DATA TO EXAMINE Start Marker

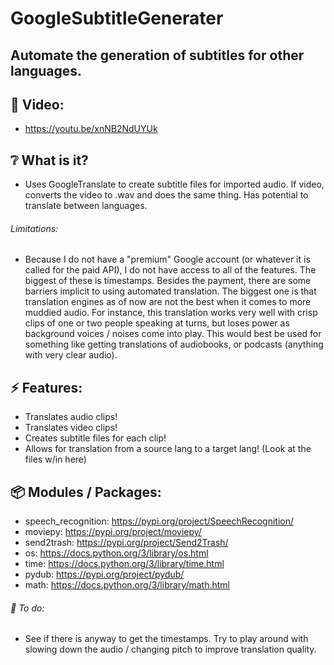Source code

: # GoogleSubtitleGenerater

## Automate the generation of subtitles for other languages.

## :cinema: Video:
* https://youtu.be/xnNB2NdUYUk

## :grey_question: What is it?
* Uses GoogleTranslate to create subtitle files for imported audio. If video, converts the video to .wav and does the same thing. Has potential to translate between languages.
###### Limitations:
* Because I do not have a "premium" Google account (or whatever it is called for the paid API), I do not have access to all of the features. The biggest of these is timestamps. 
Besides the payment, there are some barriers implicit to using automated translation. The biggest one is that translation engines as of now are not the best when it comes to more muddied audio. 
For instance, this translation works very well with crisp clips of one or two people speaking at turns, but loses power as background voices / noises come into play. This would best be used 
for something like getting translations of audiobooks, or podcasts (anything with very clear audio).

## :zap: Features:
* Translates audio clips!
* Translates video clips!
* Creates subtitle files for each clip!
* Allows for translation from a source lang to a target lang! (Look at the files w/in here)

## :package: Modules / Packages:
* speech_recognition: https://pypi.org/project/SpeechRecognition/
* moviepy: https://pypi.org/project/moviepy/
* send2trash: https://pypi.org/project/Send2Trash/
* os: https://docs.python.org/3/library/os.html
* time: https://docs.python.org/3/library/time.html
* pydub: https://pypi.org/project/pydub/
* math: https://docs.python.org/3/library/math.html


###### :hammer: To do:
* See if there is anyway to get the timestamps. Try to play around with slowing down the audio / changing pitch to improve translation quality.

DATA TO EXAMINE End Marker
DATA TO EXAMINE Start Marker

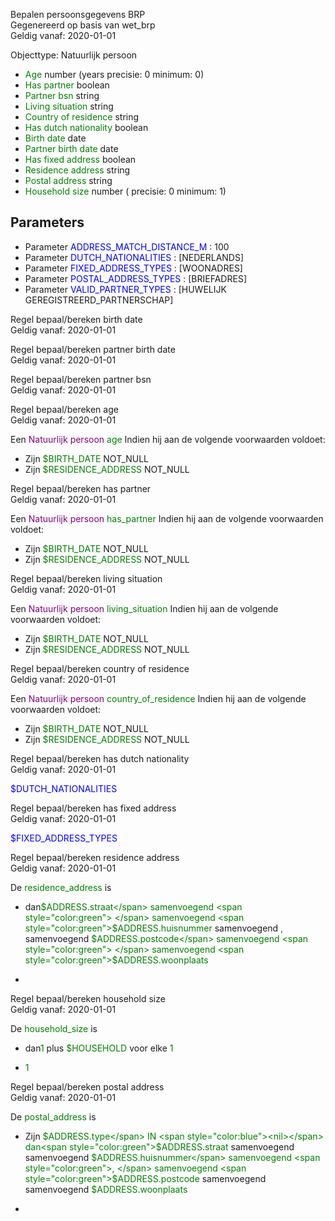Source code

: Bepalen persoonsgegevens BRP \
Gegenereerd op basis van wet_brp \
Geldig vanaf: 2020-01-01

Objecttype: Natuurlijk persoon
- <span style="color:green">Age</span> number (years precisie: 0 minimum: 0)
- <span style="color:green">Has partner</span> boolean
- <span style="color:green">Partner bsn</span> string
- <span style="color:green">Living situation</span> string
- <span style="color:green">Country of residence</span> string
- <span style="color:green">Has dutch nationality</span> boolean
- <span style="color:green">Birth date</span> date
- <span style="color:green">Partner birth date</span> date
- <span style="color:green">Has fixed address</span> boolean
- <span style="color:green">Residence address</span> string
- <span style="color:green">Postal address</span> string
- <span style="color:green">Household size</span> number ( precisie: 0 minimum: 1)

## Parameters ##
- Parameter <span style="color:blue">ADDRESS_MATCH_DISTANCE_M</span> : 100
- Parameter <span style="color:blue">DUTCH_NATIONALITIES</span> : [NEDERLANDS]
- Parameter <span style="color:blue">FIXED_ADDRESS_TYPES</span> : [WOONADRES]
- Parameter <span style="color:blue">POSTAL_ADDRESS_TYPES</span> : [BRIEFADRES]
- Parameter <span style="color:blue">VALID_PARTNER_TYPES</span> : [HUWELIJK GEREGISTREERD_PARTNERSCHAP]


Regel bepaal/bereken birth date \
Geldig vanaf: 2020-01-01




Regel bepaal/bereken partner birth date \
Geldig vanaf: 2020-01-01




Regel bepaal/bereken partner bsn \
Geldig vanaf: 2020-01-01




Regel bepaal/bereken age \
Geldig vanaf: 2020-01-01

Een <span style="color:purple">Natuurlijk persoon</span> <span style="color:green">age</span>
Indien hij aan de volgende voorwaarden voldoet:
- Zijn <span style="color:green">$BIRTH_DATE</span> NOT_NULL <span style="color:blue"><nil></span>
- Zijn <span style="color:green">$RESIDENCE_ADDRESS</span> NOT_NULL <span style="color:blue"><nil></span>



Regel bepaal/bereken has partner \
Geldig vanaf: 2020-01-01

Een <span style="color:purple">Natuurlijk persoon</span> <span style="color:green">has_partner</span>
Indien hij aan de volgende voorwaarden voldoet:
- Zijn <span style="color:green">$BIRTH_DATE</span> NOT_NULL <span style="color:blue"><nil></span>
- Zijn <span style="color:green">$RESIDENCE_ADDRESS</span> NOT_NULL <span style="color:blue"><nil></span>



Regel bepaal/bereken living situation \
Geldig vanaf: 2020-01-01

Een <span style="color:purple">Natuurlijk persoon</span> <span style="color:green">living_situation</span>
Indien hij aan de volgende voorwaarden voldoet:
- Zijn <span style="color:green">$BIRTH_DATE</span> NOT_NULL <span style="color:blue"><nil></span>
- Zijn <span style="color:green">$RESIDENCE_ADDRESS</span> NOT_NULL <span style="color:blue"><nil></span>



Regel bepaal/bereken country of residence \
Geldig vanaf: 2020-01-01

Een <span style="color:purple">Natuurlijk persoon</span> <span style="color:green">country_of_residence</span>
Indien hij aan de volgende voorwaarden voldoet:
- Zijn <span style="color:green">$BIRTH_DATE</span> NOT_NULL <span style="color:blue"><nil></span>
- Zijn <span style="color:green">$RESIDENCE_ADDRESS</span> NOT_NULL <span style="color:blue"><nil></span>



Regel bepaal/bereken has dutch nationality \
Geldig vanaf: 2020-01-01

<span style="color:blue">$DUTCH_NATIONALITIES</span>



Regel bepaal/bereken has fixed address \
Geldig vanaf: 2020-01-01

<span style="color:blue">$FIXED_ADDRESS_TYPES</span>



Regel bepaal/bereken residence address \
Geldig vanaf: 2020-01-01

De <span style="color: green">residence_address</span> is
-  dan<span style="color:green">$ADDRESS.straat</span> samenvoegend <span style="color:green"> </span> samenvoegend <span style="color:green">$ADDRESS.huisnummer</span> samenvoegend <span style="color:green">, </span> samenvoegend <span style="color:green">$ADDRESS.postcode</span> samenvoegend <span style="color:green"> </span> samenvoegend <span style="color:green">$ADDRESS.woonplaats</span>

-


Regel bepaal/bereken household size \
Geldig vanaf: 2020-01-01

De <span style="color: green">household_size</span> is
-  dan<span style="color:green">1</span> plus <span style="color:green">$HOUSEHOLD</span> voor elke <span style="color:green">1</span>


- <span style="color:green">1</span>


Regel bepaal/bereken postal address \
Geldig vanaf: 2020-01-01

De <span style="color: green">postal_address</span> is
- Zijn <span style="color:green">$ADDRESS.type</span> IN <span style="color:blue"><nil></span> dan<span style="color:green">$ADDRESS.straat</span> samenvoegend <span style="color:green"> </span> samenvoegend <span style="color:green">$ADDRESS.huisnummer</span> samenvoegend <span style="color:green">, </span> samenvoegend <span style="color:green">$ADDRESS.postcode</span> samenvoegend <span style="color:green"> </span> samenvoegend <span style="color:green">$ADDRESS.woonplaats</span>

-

DATA TO EXAMINE End Marker

EXERCISE DETAILS
Show every line in the entries above that contains the string "number".

ANSWER FOR THIS EXERCISE
- <span style="color:green">Age</span> number (years precisie: 0 minimum: 0)
- <span style="color:green">Household size</span> number ( precisie: 0 minimum: 1)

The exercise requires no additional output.